— What is needed —
Reproduce the records word for word, leaving out any pictures they hold.

— Source material —
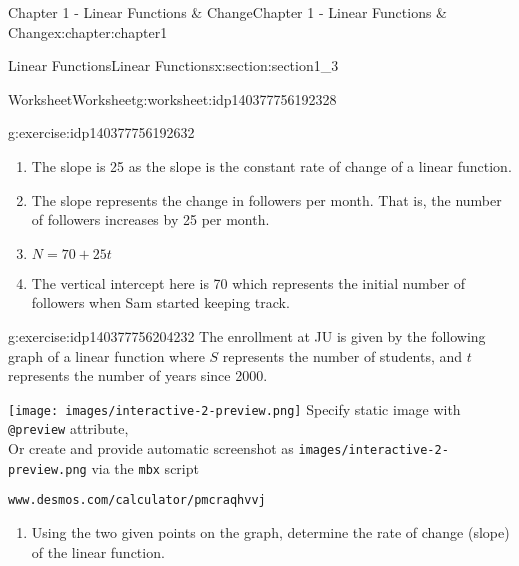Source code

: \documentclass[oneside,10pt,]{book}
\newcommand{\mono}[1]{\texttt{#1}}
\newlength{\qrsize}
\newlength{\previewwidth}
\begin{document}
\begin{chapterptx}{Chapter 1 - Linear Functions \& Change}{}{Chapter 1 - Linear Functions \& Change}{}{}{x:chapter:chapter1}
\begin{sectionptx}{Linear Functions}{}{Linear Functions}{}{}{x:section:section1_3}
\begin{worksheet-subsection}{Worksheet}{}{Worksheet}{}{}{g:worksheet:idp140377756192328}
\begin{divisionexercise}{1}{}{}{g:exercise:idp140377756192632}
\begin{enumerate}[label=(\alph*)]
%
\begin{equation*}
RoC_{7\leq t \leq 10} = \frac{320-245}{10-7} = 25 \text{ followers per month}
\end{equation*}
From this data, the function looks linear as the rate of change is constant over every interval.%
\item{}The slope is 25 as the slope is the constant rate of change of a linear function.%
\item{}The slope represents the change in followers per month. That is, the number of followers increases by 25 per month.%
\item{}\(\displaystyle N= 70+25t \)%
\item{}The vertical intercept here is 70 which represents the initial number of followers when Sam started keeping track.%
\end{enumerate}
\end{divisionexercise}%
\begin{divisionexercise}{2}{}{}{g:exercise:idp140377756204232}%
The enrollment at JU is given by the following graph of a linear function where \(S\) represents the number of students, and \(t\) represents the number of years since 2000. \setlength{\qrsize}{9em}
\setlength{\previewwidth}{\linewidth}
\addtolength{\previewwidth}{-\qrsize}
\begin{tcbraster}[raster columns=2, raster column skip=1pt, raster halign=center, raster force size=false, raster left skip=0pt, raster right skip=0pt]%
\begin{tcolorbox}[previewstyle, width=\previewwidth]%
%
{\texttt{[image: images/interactive-2-preview.png]}}%
{\small{}Specify static image with \mono{@preview} attribute,\\Or create and provide automatic screenshot as \mono{images/interactive-2-preview.png} via the \mono{mbx} script}%
\end{tcolorbox}%
\begin{tcolorbox}[qrstyle]%
{\hypersetup{urlcolor=black}}%
\end{tcolorbox}%
\begin{tcolorbox}[captionstyle]%
\small \mono{www.desmos.com/calculator/pmcraqhvvj}\end{tcolorbox}%
\end{tcbraster}%
%
%
\begin{enumerate}[label=(\alph*)]
\item{}Using the two given points on the graph, determine the rate of change (slope) of the linear function.%

\end{enumerate}
\end{divisionexercise}
\end{worksheet-subsection}
\end{sectionptx}
\end{chapterptx}
\end{document}
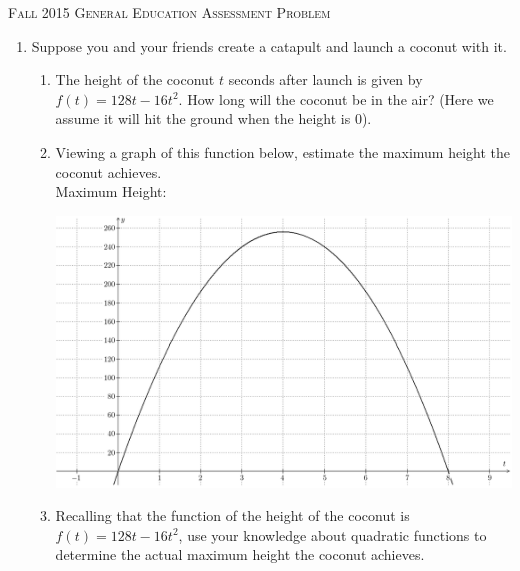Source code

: \documentclass[12pt]{article}
\begin{document}
\thispagestyle{empty}


\textsc{Fall 2015 General Education Assessment Problem}\\
\begin{enumerate}
\item Suppose you and your friends create a catapult and launch a coconut with it.
\begin{enumerate}
\item The height of the coconut $t$ seconds after launch is given by $f(t)=128t-16t^2$. How long will the coconut be in the air? (Here we assume it will hit the ground when the height is $0$).
\vspace{1in}
\item Viewing a graph of this function below, estimate the maximum height the coconut achieves. \vspace{.25in}\\ 
Maximum Height: \\ \vspace{.25in}
\begin{center}
\includegraphics[scale=.5]{coconut.PNG}
\end{center}
\item Recalling that the function of the height of the coconut is $f(t)=128t-16t^2$, use your knowledge about quadratic functions to determine the actual maximum height the coconut achieves.
\end{enumerate}

\end{enumerate}
\end{document}
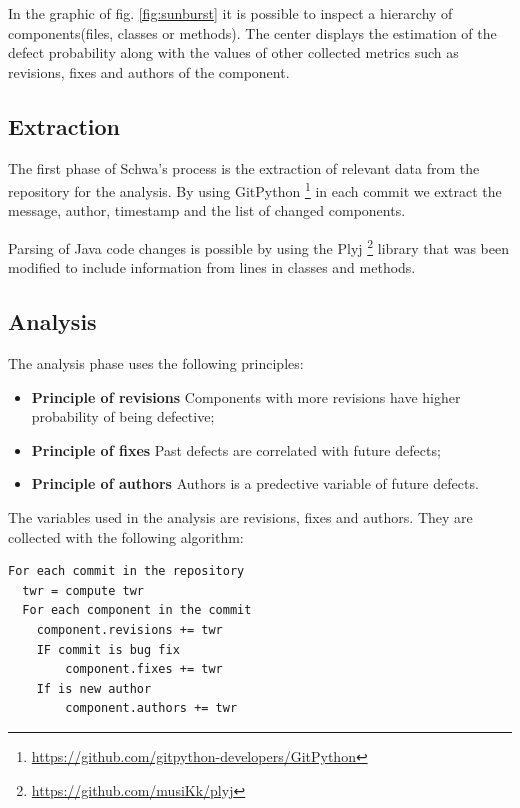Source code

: \documentclass[9pt,a4paper]{extarticle}
\begin{document}
\begin{multicols}{2}
In the graphic of fig. \ref{fig:sunburst} it is possible to inspect a hierarchy
of components(files, classes or methods). The center displays the estimation of
the defect probability along with the values of other collected metrics such as
revisions, fixes and authors of the component.

\subsection{Extraction}
The first phase of Schwa's process is the extraction of relevant data from the
repository for the analysis. By using GitPython
\footnote{\url{https://github.com/gitpython-developers/GitPython}} in each
commit we extract the message, author, timestamp and the list of changed components.

Parsing of Java code changes is possible by using the Plyj
\footnote{\url{https://github.com/musiKk/plyj}} library that was been
modified to include information from lines in classes and methods.

\subsection{Analysis}
The analysis phase uses the following principles:

\begin{itemize}
\item \textbf{Principle of revisions} Components with more revisions have higher
probability of being defective\cite{859533};

\item \textbf{Principle of fixes} Past defects are correlated with future
defects\cite{Zimmermann:2007:PDE:1268984.1269057};

\item \textbf{Principle of authors} Authors is a predective variable of future
defects\cite{Moser:2008:CAE:1368088.1368114,D'Ambros:2012:EDP:2318097.2318149}.
\end{itemize}

The variables used in the analysis are revisions, fixes and authors. They are
collected with the following algorithm:

\begin{verbatim}
For each commit in the repository
  twr = compute twr
  For each component in the commit
    component.revisions += twr
    IF commit is bug fix
        component.fixes += twr
    If is new author
        component.authors += twr
\end{verbatim}


\end{multicols}
\end{document}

— Answer box —
Source code

: \documentclass[oneside,10pt,]{book}
\newcommand{\mono}[1]{\texttt{#1}}
\newlength{\qrsize}
\newlength{\previewwidth}
\begin{document}
\begin{chapterptx}{Chapter 1 - Linear Functions \& Change}{}{Chapter 1 - Linear Functions \& Change}{}{}{x:chapter:chapter1}
\begin{sectionptx}{Linear Functions}{}{Linear Functions}{}{}{x:section:section1_3}
\begin{worksheet-subsection}{Worksheet}{}{Worksheet}{}{}{g:worksheet:idp140377756192328}
\begin{divisionexercise}{1}{}{}{g:exercise:idp140377756192632}
\begin{enumerate}[label=(\alph*)]
%
\begin{equation*}
RoC_{7\leq t \leq 10} = \frac{320-245}{10-7} = 25 \text{ followers per month}
\end{equation*}
From this data, the function looks linear as the rate of change is constant over every interval.%
\item{}The slope is 25 as the slope is the constant rate of change of a linear function.%
\item{}The slope represents the change in followers per month. That is, the number of followers increases by 25 per month.%
\item{}\(\displaystyle N= 70+25t \)%
\item{}The vertical intercept here is 70 which represents the initial number of followers when Sam started keeping track.%
\end{enumerate}
\end{divisionexercise}%
\begin{divisionexercise}{2}{}{}{g:exercise:idp140377756204232}%
The enrollment at JU is given by the following graph of a linear function where \(S\) represents the number of students, and \(t\) represents the number of years since 2000. \setlength{\qrsize}{9em}
\setlength{\previewwidth}{\linewidth}
\addtolength{\previewwidth}{-\qrsize}
\begin{tcbraster}[raster columns=2, raster column skip=1pt, raster halign=center, raster force size=false, raster left skip=0pt, raster right skip=0pt]%
\begin{tcolorbox}[previewstyle, width=\previewwidth]%
%
{\texttt{[image: images/interactive-2-preview.png]}}%
{\small{}Specify static image with \mono{@preview} attribute,\\Or create and provide automatic screenshot as \mono{images/interactive-2-preview.png} via the \mono{mbx} script}%
\end{tcolorbox}%
\begin{tcolorbox}[qrstyle]%
{\hypersetup{urlcolor=black}}%
\end{tcolorbox}%
\begin{tcolorbox}[captionstyle]%
\small \mono{www.desmos.com/calculator/pmcraqhvvj}\end{tcolorbox}%
\end{tcbraster}%
%
%
\begin{enumerate}[label=(\alph*)]
\item{}Using the two given points on the graph, determine the rate of change (slope) of the linear function.%

\end{enumerate}
\end{divisionexercise}
\end{worksheet-subsection}
\end{sectionptx}
\end{chapterptx}
\end{document}
Source code

: \documentclass[12pt]{article}
\begin{document}
\thispagestyle{empty}


\textsc{Fall 2015 General Education Assessment Problem}\\
\begin{enumerate}
\item Suppose you and your friends create a catapult and launch a coconut with it.
\begin{enumerate}
\item The height of the coconut $t$ seconds after launch is given by $f(t)=128t-16t^2$. How long will the coconut be in the air? (Here we assume it will hit the ground when the height is $0$).
\vspace{1in}
\item Viewing a graph of this function below, estimate the maximum height the coconut achieves. \vspace{.25in}\\ 
Maximum Height: \\ \vspace{.25in}
\begin{center}
\includegraphics[scale=.5]{coconut.PNG}
\end{center}
\item Recalling that the function of the height of the coconut is $f(t)=128t-16t^2$, use your knowledge about quadratic functions to determine the actual maximum height the coconut achieves.
\end{enumerate}

\end{enumerate}
\end{document}
Source code

: \documentclass[9pt,a4paper]{extarticle}
\begin{document}
\begin{multicols}{2}
In the graphic of fig. \ref{fig:sunburst} it is possible to inspect a hierarchy
of components(files, classes or methods). The center displays the estimation of
the defect probability along with the values of other collected metrics such as
revisions, fixes and authors of the component.

\subsection{Extraction}
The first phase of Schwa's process is the extraction of relevant data from the
repository for the analysis. By using GitPython
\footnote{\url{https://github.com/gitpython-developers/GitPython}} in each
commit we extract the message, author, timestamp and the list of changed components.

Parsing of Java code changes is possible by using the Plyj
\footnote{\url{https://github.com/musiKk/plyj}} library that was been
modified to include information from lines in classes and methods.

\subsection{Analysis}
The analysis phase uses the following principles:

\begin{itemize}
\item \textbf{Principle of revisions} Components with more revisions have higher
probability of being defective\cite{859533};

\item \textbf{Principle of fixes} Past defects are correlated with future
defects\cite{Zimmermann:2007:PDE:1268984.1269057};

\item \textbf{Principle of authors} Authors is a predective variable of future
defects\cite{Moser:2008:CAE:1368088.1368114,D'Ambros:2012:EDP:2318097.2318149}.
\end{itemize}

The variables used in the analysis are revisions, fixes and authors. They are
collected with the following algorithm:

\begin{verbatim}
For each commit in the repository
  twr = compute twr
  For each component in the commit
    component.revisions += twr
    IF commit is bug fix
        component.fixes += twr
    If is new author
        component.authors += twr
\end{verbatim}


\end{multicols}
\end{document}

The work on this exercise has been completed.